● **Data supplied**:
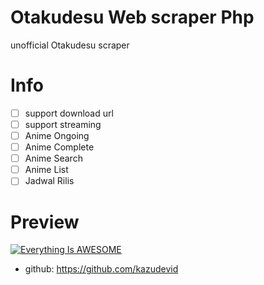 # Otakudesu Web scraper Php
unofficial Otakudesu scraper

# Info
- [ ] support download url
- [ ] support streaming
- [ ] Anime Ongoing
- [ ] Anime Complete
- [ ] Anime Search
- [ ] Anime List
- [ ] Jadwal Rilis

# Preview
[![Everything Is AWESOME](https://api.pikwy.com/web/635ade521329d104e80586da.jpg)](http://206.189.47.26/ "preview")
- github: https://github.com/kazudevid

● **What is expected**: Only the lines containing the string "Anime" are needed; pull them out of the records.

● **Exercise result**:
- [ ] Anime Ongoing
- [ ] Anime Complete
- [ ] Anime Search
- [ ] Anime List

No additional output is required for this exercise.